La reciente caída significativa en las acciones estadounidenses realmente ha generado muchas discusiones, así que voy a organizar mis observaciones para ver qué está sucediendo realmente detrás de esto.



De hecho, las causas de la caída del mercado de EE. UU. son tan complejas como simples. Esta vez, fue principalmente una escalada en los conflictos geopolíticos que lo desencadenó directamente. Las acciones militares de EE. UU. e Israel contra Irán provocaron bloqueos en el transporte marítimo en el estrecho de Hormuz, con buques petroleros varados en puertos, aumentando en gran medida el riesgo en el suministro de petróleo. Los precios del crudo Brent se dispararon, elevando los costos energéticos globales, y también surgieron preocupaciones sobre la ruptura en las cadenas de suministro. El mercado entró en un modo de "precio de guerra", donde cualquier noticia de cese al fuego o escalada del conflicto genera volatilidad intensa.

La reacción en cadena provocada por el aumento del precio del petróleo no debe subestimarse. Los costos empresariales aumentaron, y las expectativas de inflación también se elevaron. Muchos inversores comenzaron a preocuparse por una "inflación estancada", una combinación que suele comprimir las ganancias corporativas y frenar el consumo, creando un dilema para la política monetaria. Las acciones tecnológicas y de crecimiento, como activos de riesgo, son las primeras en verse afectadas.

Otro factor clave es la postura de la Reserva Federal. En la reunión del FOMC de marzo, decidieron mantener las tasas de interés en un rango de 3.5%-3.75%, y el gráfico de puntos mostró una reducción significativa en las expectativas de recortes en 2026, incluso sugiriendo que podría haber solo un recorte o ninguno. Las declaraciones de Powell también fueron cautelosas, enfatizando que si la inflación se descontrola por los precios de la energía, la Fed podría tener que subir las tasas aún más. Esto rompió las expectativas optimistas previas de una política de recortes continuos, y aumentó la presión sobre los costos de endeudamiento.
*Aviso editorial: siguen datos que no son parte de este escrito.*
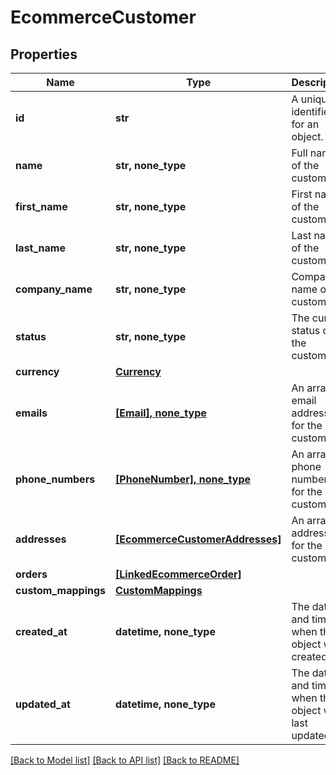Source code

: # EcommerceCustomer


## Properties
Name | Type | Description | Notes
------------ | ------------- | ------------- | -------------
**id** | **str** | A unique identifier for an object. | [readonly] 
**name** | **str, none_type** | Full name of the customer | [optional] 
**first_name** | **str, none_type** | First name of the customer | [optional] 
**last_name** | **str, none_type** | Last name of the customer | [optional] 
**company_name** | **str, none_type** | Company name of the customer | [optional] 
**status** | **str, none_type** | The current status of the customer | [optional] 
**currency** | [**Currency**](Currency.md) |  | [optional] 
**emails** | [**[Email], none_type**](Email.md) | An array of email addresses for the customer. | [optional] 
**phone_numbers** | [**[PhoneNumber], none_type**](PhoneNumber.md) | An array of phone numbers for the customer. | [optional] 
**addresses** | [**[EcommerceCustomerAddresses]**](EcommerceCustomerAddresses.md) | An array of addresses for the customer. | [optional] 
**orders** | [**[LinkedEcommerceOrder]**](LinkedEcommerceOrder.md) |  | [optional] 
**custom_mappings** | [**CustomMappings**](CustomMappings.md) |  | [optional] 
**created_at** | **datetime, none_type** | The date and time when the object was created. | [optional] [readonly] 
**updated_at** | **datetime, none_type** | The date and time when the object was last updated. | [optional] [readonly] 

[[Back to Model list]](../../README.md#documentation-for-models) [[Back to API list]](../../README.md#documentation-for-api-endpoints) [[Back to README]](../../README.md)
No olvidemos también el papel de la inteligencia artificial (IA). Antes de la caída, las acciones tecnológicas relacionadas con IA ya estaban en niveles históricos altos, con algunos gigantes tecnológicos con ratios P/E claramente por encima de la media histórica. La preocupación por la sostenibilidad del gasto en capital en IA y su proceso de comercialización se hacía cada vez más evidente. Sumado a la fuerte subida previa, que generó una fuerte toma de ganancias, cuando el conflicto geopolítico genera aversión al riesgo, los fondos se retiran rápidamente del grupo de IA sobrevalorado, y las correcciones en las acciones tecnológicas son particularmente grandes.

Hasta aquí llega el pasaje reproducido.